- _What the task requires_
Count the lines in the material below that contain the word "second" and give the number alone.

- _Source data_
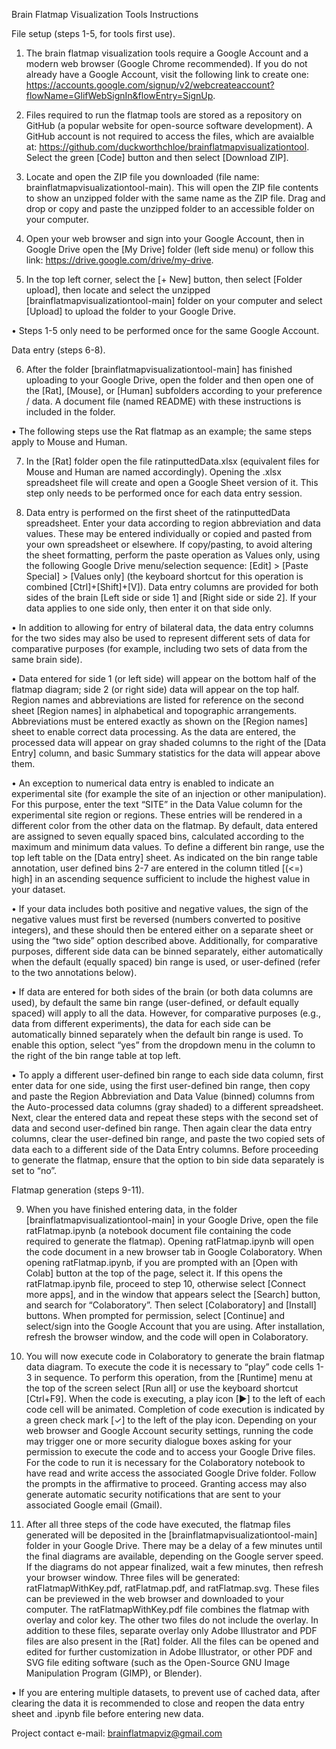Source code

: Brain Flatmap Visualization Tools Instructions

File setup (steps 1-5, for tools first use).

1.	The brain flatmap visualization tools require a Google Account and a modern web browser (Google Chrome recommended). If you do not already have a Google Account, visit the following link to create one: https://accounts.google.com/signup/v2/webcreateaccount?flowName=GlifWebSignIn&flowEntry=SignUp.

2.	Files required to run the flatmap tools are stored as a repository on GitHub (a popular website for open-source software development). A GitHub account is not required to access the files, which are avaialble at: https://github.com/duckworthchloe/brainflatmapvisualizationtool. Select the green [Code] button and then select [Download ZIP].

3.	Locate and open the ZIP file you downloaded (file name: brainflatmapvisualizationtool-main). This will open the ZIP file contents to show an unzipped folder with the same name as the ZIP file. Drag and drop or copy and paste the unzipped folder to an accessible folder on your computer.

4.	Open your web browser and sign into your Google Account, then in Google Drive open the [My Drive] folder (left side menu) or follow this link: https://drive.google.com/drive/my-drive.

5.	In the top left corner, select the [+ New] button, then select [Folder upload], then locate and select the unzipped [brainflatmapvisualizationtool-main] folder on your computer and select [Upload] to upload the folder to your Google Drive.

•	Steps 1-5 only need to be performed once for the same Google Account.

Data entry (steps 6-8).

6.	After the folder [brainflatmapvisualizationtool-main] has finished uploading to your Google Drive, open the folder and then open one of the [Rat], [Mouse], or [Human] subfolders according to your preference / data. A document file (named README) with these instructions is included in the folder.

•	The following steps use the Rat flatmap as an example; the same steps apply to Mouse and Human.

7.	In the [Rat] folder open the file ratinputtedData.xlsx (equivalent files for Mouse and Human are named accordingly). Opening the .xlsx spreadsheet file will create and open a Google Sheet version of it. This step only needs to be performed once for each data entry session.

8.	Data entry is performed on the first sheet of the ratinputtedData spreadsheet. Enter your data according to region abbreviation and data values. These may be entered individually or copied and pasted from your own spreadsheet or elsewhere. If copy/pasting, to avoid altering the sheet formatting, perform the paste operation as Values only, using the following Google Drive menu/selection sequence: [Edit] > [Paste Special] > [Values only] (the keyboard shortcut for this operation is combined [Ctrl]+[Shift]+[V]).
Data entry columns are provided for both sides of the brain [Left side or side 1] and [Right side or side 2]. If your data applies to one side only, then enter it on that side only.

•	In addition to allowing for entry of bilateral data, the data entry columns for the two sides may also be used to represent different sets of data for comparative purposes (for example, including two sets of data from the same brain side).

•	Data entered for side 1 (or left side) will appear on the bottom half of the flatmap diagram; side 2 (or right side) data will appear on the top half.
Region names and abbreviations are listed for reference on the second sheet [Region names] in alphabetical and topographic arrangements. Abbreviations must be entered exactly as shown on the [Region names] sheet to enable correct data processing. As the data are entered, the processed data will appear on gray shaded columns to the right of the [Data Entry] column, and basic Summary statistics for the data will appear above them.

•	An exception to numerical data entry is enabled to indicate an experimental site (for example the site of an injection or other manipulation). For this purpose, enter the text “SITE” in the Data Value column for the experimental site region or regions. These entries will be rendered in a different color from the other data on the flatmap.
By default, data entered are assigned to seven equally spaced bins, calculated according to the maximum and minimum data values. To define a different bin range, use the top left table on the [Data entry] sheet. As indicated on the bin range table annotation, user defined bins 2-7 are entered in the column titled [(<=) high] in an ascending sequence sufficient to include the highest value in your dataset.

•	If your data includes both positive and negative values, the sign of the negative values must first be reversed (numbers converted to positive integers), and these should then be entered either on a separate sheet or using the “two side” option described above. Additionally, for comparative purposes, different side data can be binned separately, either automatically when the default (equally spaced) bin range is used, or user-defined (refer to the two annotations below).

•	If data are entered for both sides of the brain (or both data columns are used), by default the same bin range (user-defined, or default equally spaced) will apply to all the data. However, for comparative purposes (e.g., data from different experiments), the data for each side can be automatically binned separately when the default bin range is used. To enable this option, select “yes” from the dropdown menu in the column to the right of the bin range table at top left.

•	To apply a different user-defined bin range to each side data column, first enter data for one side, using the first user-defined bin range, then copy and paste the Region Abbreviation and Data Value (binned) columns from the Auto-processed data columns (gray shaded) to a different spreadsheet. Next, clear the entered data and repeat these steps with the second set of data and second user-defined bin range. Then again clear the data entry columns, clear the user-defined bin range, and paste the two copied sets of data each to a different side of the Data Entry columns. Before proceeding to generate the flatmap, ensure that the option to bin side data separately is set to “no”.

Flatmap generation (steps 9-11).

9.	When you have finished entering data, in the folder [brainflatmapvisualizationtool-main] in your Google Drive, open the file ratFlatmap.ipynb (a notebook document file containing the code required to generate the flatmap). Opening ratFlatmap.ipynb will open the code document in a new browser tab in Google Colaboratory. When opening ratFlatmap.ipynb, if you are prompted with an [Open with Colab] button at the top of the page, select it. If this opens the ratFlatmap.ipynb file, proceed to step 10, otherwise select [Connect more apps], and in the window that appears select the [Search] button, and search for “Colaboratory”. Then select [Colaboratory] and [Install] buttons. When prompted for permission, select [Continue] and select/sign into the Google Account that you are using. After installation, refresh the browser window, and the code will open in Colaboratory.

10.	You will now execute code in Colaboratory to generate the brain flatmap data diagram. To execute the code it is necessary to “play” code cells 1-3 in sequence. To perform this operation, from the [Runtime] menu at the top of the screen select [Run all] or use the keyboard shortcut [Ctrl+F9].
When the code is executing, a play icon [►] to the left of each code cell will be animated. Completion of code execution is indicated by a green check mark [✓] to the left of the play icon. Depending on your web browser and Google Account security settings, running the code may trigger one or more security dialogue boxes asking for your permission to execute the code and to access your Google Drive files. For the code to run it is necessary for the Colaboratory notebook to have read and write access the associated Google Drive folder. Follow the prompts in the affirmative to proceed. Granting access may also generate automatic security notifications that are sent to your associated Google email (Gmail). 

11.	After all three steps of the code have executed, the flatmap files generated will be deposited in the [brainflatmapvisualizationtool-main] folder in your Google Drive. There may be a delay of a few minutes until the final diagrams are available, depending on the Google server speed. If the diagrams do not appear finalized, wait a few minutes, then refresh your browser window. Three files will be generated: ratFlatmapWithKey.pdf, ratFlatmap.pdf, and ratFlatmap.svg. These files can be previewed in the web browser and downloaded to your computer. The ratFlatmapWithKey.pdf file combines the flatmap with overlay and color key. The other two files do not include the overlay. In addition to these files, separate overlay only Adobe Illustrator and PDF files are also present in the [Rat] folder. All the files can be opened and edited for further customization in Adobe Illustrator, or other PDF and SVG file editing software (such as the Open-Source GNU Image Manipulation Program (GIMP), or Blender).

•	If you are entering multiple datasets, to prevent use of cached data, after clearing the data it is recommended to close and reopen the data entry sheet and .ipynb file before entering new data.

Project contact e-mail: brainflatmapviz@gmail.com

- _Task solution_
2